Brawn and his colleagues previously analyzed the impact of longer dry seasons on 20 bird species in Panama, finding significantly lower population growth rates in several species. Although that study leveraged a robust 30-year dataset, he knew 20 species were only a drop in the bucket. Would the pattern hold for all 3,000 resident forest-dwelling bird species in the Neotropics? 

Brawn teamed up with David Luther, associate professor in the College of Science at George Mason University, and others, including UCLA’s Rong Fu, to forecast how precipitation will change by the year 2100 in the Neotropics under two climate scenarios. The business-as-usual scenario, known as SSP-8.5, represents a pessimistic vision of the future with no carbon mitigation. The team also modeled the impacts of SSP-2.6, which reflects aggressive mitigation action and a rapid transition to a low-carbon economy. 

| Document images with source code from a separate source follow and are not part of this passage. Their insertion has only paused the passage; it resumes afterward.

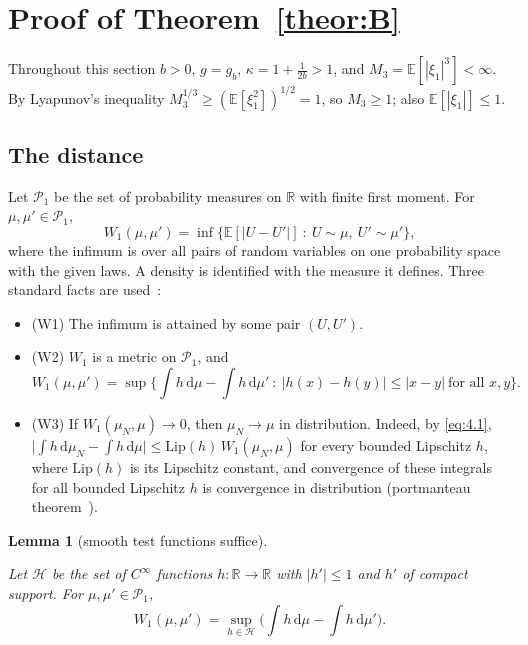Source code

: \documentclass[aip,jmp,preprint,onecolumn,floatfix,superscriptaddress,nofootinbib,11pt]{revtex4-2}
\theoremstyle{plain}
\newtheorem{lemma}{Lemma}
\theoremstyle{remark}
\numberwithin{equation}{section}
\newcommand{\dd}{\mathrm{d}}
\newcommand{\E}{\mathbb{E}}
\begin{document}
\section{Proof of Theorem~\ref{theor:B}}\label{sec:4}
 
 
Throughout this section $b>0$, $g=g_b$, $\kappa=1+\tfrac{1}{2b}>1$, and $M_3=\E[|\xi_1|^{3}]<\infty$. By Lyapunov's inequality $M_3^{1/3}\ge(\E[\xi_1^{2}])^{1/2}=1$, so $M_3\ge1$; also $\E[|\xi_1|]\le1$.
 
\subsection{The distance}\label{sec:4_1}
 
Let $\mathcal P_1$ be the set of probability measures on $\mathbb R$ with finite first moment. For $\mu,\mu'\in\mathcal P_1$,
%
\begin{equation*}
W_1(\mu,\mu')=\inf\big\{\E[|U-U'|]\ :\ U\sim\mu,\ U'\sim\mu'\big\},
\end{equation*}
%
where the infimum is over all pairs of random variables on one probability space with the given laws. A density is identified with the measure it defines. Three standard facts are used~\cite{Villani}:
 
\begin{itemize}
\item (W1) The infimum is attained by some pair $(U,U')$.
\item (W2) $W_1$ is a metric on $\mathcal P_1$, and
\begin{equation}
W_1(\mu,\mu')=\sup\Big\{\int h\,\dd\mu-\int h\,\dd\mu'\ :\ |h(x)-h(y)|\le|x-y|\ \text{for all }x,y\Big\}.
\label{eq:4.1}
\end{equation}
 
\item (W3) If $W_1(\mu_N,\mu)\to0$, then $\mu_N\to\mu$ in distribution. Indeed, by \eqref{eq:4.1}, $\big|\int h\,\dd\mu_N-\int h\,\dd\mu\big|\le \mathrm{Lip}(h)\,W_1(\mu_N,\mu)$ for every bounded Lipschitz $h$, where $\mathrm{Lip}(h)$ is its Lipschitz constant, and convergence of these integrals for all bounded Lipschitz $h$ is convergence in distribution (portmanteau theorem~\cite{Billingsley}).
\end{itemize}
 
\begin{lemma}[smooth test functions suffice]\label{lem:3}
 
Let $\mathcal H$ be the set of $C^\infty$ functions $h:\mathbb R\to\mathbb R$ with $|h'|\le1$ and $h'$ of compact support. For $\mu,\mu'\in\mathcal P_1$,
%
\begin{equation*}
W_1(\mu,\mu')=\sup_{h\in\mathcal H}\Big(\int h\,\dd\mu-\int h\,\dd\mu'\Big).
\end{equation*}
 
\end{lemma}
 
\end{document}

Because birds already experience greater physiological and behavioral stress during dry periods — more difficulty finding food, weight loss, delayed reproduction, and greater mortality — the team focused specifically on how SSP-8.5 and SSP-2.6 might lengthen or shorten that season throughout the region. 

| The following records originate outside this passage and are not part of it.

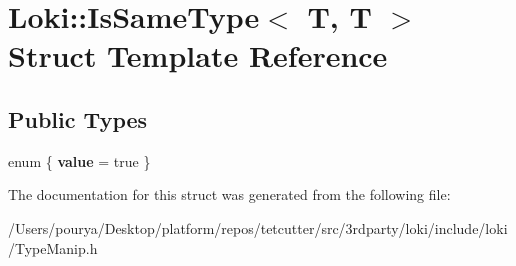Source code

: \hypertarget{structLoki_1_1IsSameType_3_01T_00_01T_01_4}{}\section{Loki\+:\+:Is\+Same\+Type$<$ T, T $>$ Struct Template Reference}
\label{structLoki_1_1IsSameType_3_01T_00_01T_01_4}
\subsection*{Public Types}
\begin{DoxyCompactItemize}
\item 
\hypertarget{structLoki_1_1IsSameType_3_01T_00_01T_01_4_a5800f9469445eee8ca29952f6dbc163f}{}enum \{ {\bfseries value} = true
 \}\label{structLoki_1_1IsSameType_3_01T_00_01T_01_4_a5800f9469445eee8ca29952f6dbc163f}

\end{DoxyCompactItemize}


The documentation for this struct was generated from the following file\+:\begin{DoxyCompactItemize}
\item 
/\+Users/pourya/\+Desktop/platform/repos/tetcutter/src/3rdparty/loki/include/loki/Type\+Manip.\+h\end{DoxyCompactItemize}
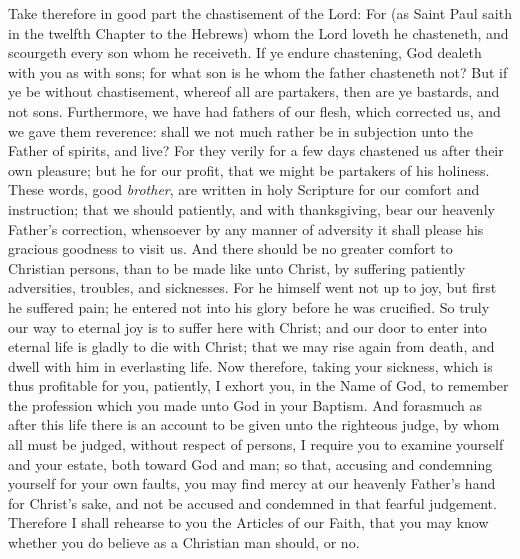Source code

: Take therefore in good part the chastisement of the Lord: For (as Saint Paul saith in the twelfth Chapter to the Hebrews) whom the Lord loveth he chasteneth, and scourgeth every son whom he receiveth. If ye endure chastening, God dealeth with you as with sons; for what son is he whom the father chasteneth not? But if ye be without chastisement, whereof all are partakers, then are ye bastards, and not sons. Furthermore, we have had fathers of our flesh, which corrected us, and we gave them reverence: shall we not much rather be in subjection unto the Father of spirits, and live? For they verily for a few days chastened us after their own pleasure; but he for our profit, that we might be partakers of his holiness. These words, good \emph{brother}, are written in holy Scripture for our comfort and instruction; that we should patiently, and with thanksgiving, bear our heavenly Father’s correction, whensoever by any manner of adversity it shall please his gracious goodness to visit us. And there should be no greater comfort to Christian persons, than to be made like unto Christ, by suffering patiently adversities, troubles, and sicknesses. For he himself went not up to joy, but first he suffered pain; he entered not into his glory before he was crucified. So truly our way to eternal joy is to suffer here with Christ; and our door to enter into eternal life is gladly to die with Christ; that we may rise again from death, and dwell with him in everlasting life. Now therefore, taking your sickness, which is thus profitable for you, patiently, I exhort you, in the Name of God, to remember the profession which you made unto God in your Baptism. And forasmuch as after this life there is an account to be given unto the righteous judge, by whom all must be judged, without respect of persons, I require you to examine yourself and your estate, both toward God and man; so that, accusing and condemning yourself for your own faults, you may find mercy at our heavenly Father’s hand for Christ’s sake, and not be accused and condemned in that fearful judgement. Therefore I shall rehearse to you the Articles of our Faith, that you may know whether you do believe as a Christian man should, or no.

\medskip
{\centering{}\par}

\medskip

“Precipitation changes could have a huge impact on these systems, especially with regard to biodiversity, but temperature has dominated the climate change landscape until recently,” Luther said. “Precipitation has been neglected for too long.”

Mapping predicted changes in dry season length across the Neotropical region — comprising Central America, the Caribbean, and South America — the team then layered on the distribution of some 3,000 forest bird species to understand how their ranges might overlap with these changes. 

“We were able to say where the dry season is going to get longer or shorter, and to what extent, and how many species currently living in those places will be affected. This included species that might be disproportionately affected because they don't live anywhere else,” Luther said. “As a last measure, we overlaid the global layer of world protected areas and looked at whether they are going to get a lot drier or wetter.”

The SSP-8.5 analysis projected that the dry season will lengthen by at least 5% across three-quarters of Neotropical lowland forests. Those conditions will impact nearly 2,000 species of resident birds, according to the results. In stark contrast, only 10% of lowland forests will get drier under the more optimistic scenario, with just 90 bird species exposed to longer dry seasons. 

Longer dry seasons could make it harder for birds to access food resources, reproduce, and survive, but fewer rainy days could also have major implications for tropical ecosystems and species distributions on a more fundamental level.

“Think of a closed canopy rainforest. If it gets too dry, there's going to be a threshold where it’ll open up and become a savannah,” Brawn said. “A lot of the forest birds won't do well in savannahs, but the savannah birds will do better. And it’s possible some closed-canopy forest species may do better in an open forest. We don’t know how it will all play out.”

The maps highlight which areas will be hardest hit under both scenarios, but Luther says there’s another way to interpret the maps.

“An equally important way to look at this is to focus on places that are more stable into the future. If we're going to plan future conservation efforts, we should put extra effort into those areas because they're less likely to dry out. This will be especially important for prioritizing existing protected areas and potentially establishing new ones,” he said. “Hopefully conservation organizations will pay attention to this.”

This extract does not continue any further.